Yangshuo Countryside
Wanting to see the karsts in their natural surroundings (i.e., not in the middle of a bustling city), we made our way to Yangshuo, an hour south of Guilin.  Our first order of business was to rent bikes and hire a guide who could show us the way off the beaten path.  We wound through the spectacular countryside, following dirt roads through rice paddies and small villages.  We climbed Moon Hill, one of the karsts in the area that has a hole near the top that is said to resemble various stages of the moon, depending on one’s vantage point.  We sailed down the Yulong River on a bamboo raft.
Yangshuo countryside
Yangshuo is a photographer’s dream.  Everywhere we looked, another National Geographic-worthy shot appeared.  We must have taken 300 pictures during the course of the day, and I’m pretty sure our guide developed a strong hatred for us and our cameras.  Here’s a link to some of our best shots.
Villager from Shitoucheng New Village
Prior to our arrival in Yangshuo, we read about a nearby village, Shitoucheng, that was only for “adventurous, independent travellers.”  Clearly, we had to prove our worthiness as backpackers by checking it out.  After a series of trips on local buses (which we navigated mainly by miming, as we’re desperately unable to retain all but the most basic Chinese words), we commandeered two local men on motorcycles to carry us up the karst peaks to Shitoucheng’s new village.  One of the men stayed on to lead us to the old village and the ancient walls that we had come to see.  An hour’s worth of steep, rocky stairs later, we were hiking between the walls (whose history seems relatively unknown) and through fields of rice and chili peppers.  We took a look around a family home, which had no modern amenities in sight, and then wound our way back down to the new town, whose satellite dishes (even though attached to wooden shacks) seemed futuristic in comparison.

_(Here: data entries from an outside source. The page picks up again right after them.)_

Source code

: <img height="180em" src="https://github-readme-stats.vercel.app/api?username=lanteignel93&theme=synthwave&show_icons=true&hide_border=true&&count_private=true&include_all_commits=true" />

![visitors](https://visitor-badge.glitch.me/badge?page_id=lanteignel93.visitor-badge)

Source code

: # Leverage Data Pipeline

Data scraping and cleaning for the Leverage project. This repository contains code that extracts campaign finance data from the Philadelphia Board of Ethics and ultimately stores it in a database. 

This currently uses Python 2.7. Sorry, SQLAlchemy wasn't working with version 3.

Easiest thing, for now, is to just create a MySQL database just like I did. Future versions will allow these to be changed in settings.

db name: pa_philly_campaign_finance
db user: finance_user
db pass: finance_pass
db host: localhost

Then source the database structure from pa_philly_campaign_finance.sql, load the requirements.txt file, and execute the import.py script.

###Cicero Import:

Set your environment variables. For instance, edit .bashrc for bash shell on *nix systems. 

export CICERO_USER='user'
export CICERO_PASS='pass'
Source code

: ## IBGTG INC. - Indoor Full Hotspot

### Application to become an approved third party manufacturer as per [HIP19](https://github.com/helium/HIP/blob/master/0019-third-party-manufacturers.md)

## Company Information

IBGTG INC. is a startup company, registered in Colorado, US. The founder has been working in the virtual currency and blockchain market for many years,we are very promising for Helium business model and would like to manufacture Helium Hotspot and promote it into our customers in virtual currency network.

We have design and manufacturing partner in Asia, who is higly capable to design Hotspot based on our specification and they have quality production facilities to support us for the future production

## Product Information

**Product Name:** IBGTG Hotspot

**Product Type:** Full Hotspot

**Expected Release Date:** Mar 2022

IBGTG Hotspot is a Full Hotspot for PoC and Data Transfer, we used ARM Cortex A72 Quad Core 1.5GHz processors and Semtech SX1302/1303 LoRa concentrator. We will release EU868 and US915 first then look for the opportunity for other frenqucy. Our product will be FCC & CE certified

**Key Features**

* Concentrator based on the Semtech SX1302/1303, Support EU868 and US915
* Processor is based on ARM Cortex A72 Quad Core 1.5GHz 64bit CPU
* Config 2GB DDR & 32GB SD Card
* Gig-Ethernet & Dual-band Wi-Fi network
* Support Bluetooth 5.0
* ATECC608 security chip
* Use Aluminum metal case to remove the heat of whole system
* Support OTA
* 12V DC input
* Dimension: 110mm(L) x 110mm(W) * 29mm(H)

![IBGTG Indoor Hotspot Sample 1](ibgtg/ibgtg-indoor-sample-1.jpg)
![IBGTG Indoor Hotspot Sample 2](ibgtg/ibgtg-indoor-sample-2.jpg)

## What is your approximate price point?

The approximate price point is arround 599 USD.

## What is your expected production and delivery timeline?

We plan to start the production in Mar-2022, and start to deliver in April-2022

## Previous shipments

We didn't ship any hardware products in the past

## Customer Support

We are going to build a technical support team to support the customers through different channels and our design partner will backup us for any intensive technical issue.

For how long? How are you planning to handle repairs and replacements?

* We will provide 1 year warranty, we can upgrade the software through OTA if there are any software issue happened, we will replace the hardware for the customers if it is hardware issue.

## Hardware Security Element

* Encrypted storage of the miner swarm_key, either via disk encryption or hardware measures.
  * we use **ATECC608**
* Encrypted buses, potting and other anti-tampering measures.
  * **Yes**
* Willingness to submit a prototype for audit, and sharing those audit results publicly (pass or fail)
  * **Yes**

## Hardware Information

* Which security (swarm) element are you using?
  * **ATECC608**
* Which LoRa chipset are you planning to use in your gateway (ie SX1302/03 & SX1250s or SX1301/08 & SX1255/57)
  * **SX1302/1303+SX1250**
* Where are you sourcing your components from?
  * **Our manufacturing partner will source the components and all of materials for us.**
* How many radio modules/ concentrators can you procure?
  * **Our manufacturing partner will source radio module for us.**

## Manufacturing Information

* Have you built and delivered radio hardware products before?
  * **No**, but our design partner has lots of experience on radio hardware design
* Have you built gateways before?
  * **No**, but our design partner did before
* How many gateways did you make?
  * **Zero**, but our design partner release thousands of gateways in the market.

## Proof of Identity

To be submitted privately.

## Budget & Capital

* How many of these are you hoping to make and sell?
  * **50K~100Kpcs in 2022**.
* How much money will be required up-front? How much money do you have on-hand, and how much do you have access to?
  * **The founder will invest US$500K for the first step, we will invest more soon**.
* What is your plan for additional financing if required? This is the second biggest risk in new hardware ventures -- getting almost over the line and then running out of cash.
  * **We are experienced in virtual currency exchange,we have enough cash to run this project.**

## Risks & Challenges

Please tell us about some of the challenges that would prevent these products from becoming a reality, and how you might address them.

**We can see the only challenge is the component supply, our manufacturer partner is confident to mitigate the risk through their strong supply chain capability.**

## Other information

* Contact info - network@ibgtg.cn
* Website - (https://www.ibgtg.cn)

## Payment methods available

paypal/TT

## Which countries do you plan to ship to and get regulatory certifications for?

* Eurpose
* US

Later, we joined thousands of Chinese tourists for Impressions Liu Sanjie, a light show that featured 600 locals–many of them fishermen–performing on (yes, on!) the Li River amongst 12 majestic karsts.  The show was directed by movie maker Zhang Yimou, who is also in charge of the opening ceremonies of the 2008 Beijing Olympics.  If what we saw was any indication, everyone watching the Olympics will be in for a treat.